旧作レンタル7泊8日

ふと連絡がつかなくなったとき、何かあったのかと気がかりで、あるいはこちらが何か妙なことをしてしまったか、後者であればそうであっても便りがないのはよい便りで、そもそも返事をもらえると決まっているわけではないし、こちらのあずかり知らぬところでよい毎日を過ごしているのだろうと思ったとき、ふとレンタルビデオが思い浮かびました。

バンドや友人や、まるで楽しい時間を借りていたような、お金とかそういう条件付きで一緒にいてくれたわけではないと思うし、たまたまの結果だけれど、借りたものはいつか返さなくてはいけないと思えば、致し方ないと少し腑に落ちる気がしました。
レンタル料も期間もわからず、ある日突然返却を迫られて、ときにはその時点で初めて払った代償に気付いたり、そこから得たもの、与えられたものの大きさに気付いたりするんだろうと思います。

これが最後かもしれないと思うときほど、あっという間に時間が過ぎてしまって、あるいは次があるかもしれないと思ってしまうと、あれが最後だったのかと呆然として、ままならないなと思います。

いつでも終わりは唐突で、旅人のように、土地から土地へ、それぞれの美しい景色を眺めるような、果たしていつかはずっとそこに留まっていられる何かを見つけられるのか。

手を伸ばしてもいつも届かなくて、たとえば美術館の展示みたいに、触れてはいけない、ただ許された距離で見ることができるだけという、そういう状況なのだと、どうして最初から理解できないのか、あるいは最初にまずそういう対象かもしれないと考えられるようになれば、多少は賢くなれるのか…。
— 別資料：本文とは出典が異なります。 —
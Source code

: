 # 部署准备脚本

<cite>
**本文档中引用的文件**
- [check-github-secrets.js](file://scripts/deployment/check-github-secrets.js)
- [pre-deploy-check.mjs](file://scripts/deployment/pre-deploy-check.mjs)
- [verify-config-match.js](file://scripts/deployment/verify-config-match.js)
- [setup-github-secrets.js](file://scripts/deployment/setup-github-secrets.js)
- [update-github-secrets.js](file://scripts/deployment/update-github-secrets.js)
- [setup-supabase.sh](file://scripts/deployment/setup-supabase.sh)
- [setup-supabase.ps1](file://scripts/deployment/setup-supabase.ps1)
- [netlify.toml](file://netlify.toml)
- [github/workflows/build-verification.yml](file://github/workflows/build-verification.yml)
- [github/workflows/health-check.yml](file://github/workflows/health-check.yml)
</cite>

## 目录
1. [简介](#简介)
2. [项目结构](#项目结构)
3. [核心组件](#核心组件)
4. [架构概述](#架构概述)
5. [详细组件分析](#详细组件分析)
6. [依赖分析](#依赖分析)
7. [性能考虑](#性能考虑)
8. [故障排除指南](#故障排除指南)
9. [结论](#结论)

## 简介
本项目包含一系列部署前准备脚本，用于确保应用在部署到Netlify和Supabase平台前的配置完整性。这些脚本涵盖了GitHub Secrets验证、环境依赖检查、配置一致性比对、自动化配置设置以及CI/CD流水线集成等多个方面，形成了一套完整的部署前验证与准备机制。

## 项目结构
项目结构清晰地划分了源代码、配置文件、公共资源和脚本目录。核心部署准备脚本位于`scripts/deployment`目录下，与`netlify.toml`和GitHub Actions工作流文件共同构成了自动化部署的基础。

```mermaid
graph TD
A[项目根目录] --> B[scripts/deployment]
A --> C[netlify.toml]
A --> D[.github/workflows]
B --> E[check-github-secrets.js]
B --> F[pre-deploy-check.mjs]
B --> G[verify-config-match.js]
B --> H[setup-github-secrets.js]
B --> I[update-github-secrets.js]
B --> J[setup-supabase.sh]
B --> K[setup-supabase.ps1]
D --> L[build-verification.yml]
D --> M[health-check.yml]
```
馬鹿だなと思っても、そういう感情を知らないでいるよりはきっとよかったと思えたり、全部懐かしく思えるときが来るとわかったり…というのはもはや耐性が身に付いただけなのか、それでも、形がないし目にも見えないものが自分が得て来たもの、唯一自分のもので、誰に対しても自慢できないし見せられもしないけれど、誰かにわかってほしいような気持ちもひっくるめて、最後まで忘れずにいたいなと思いました。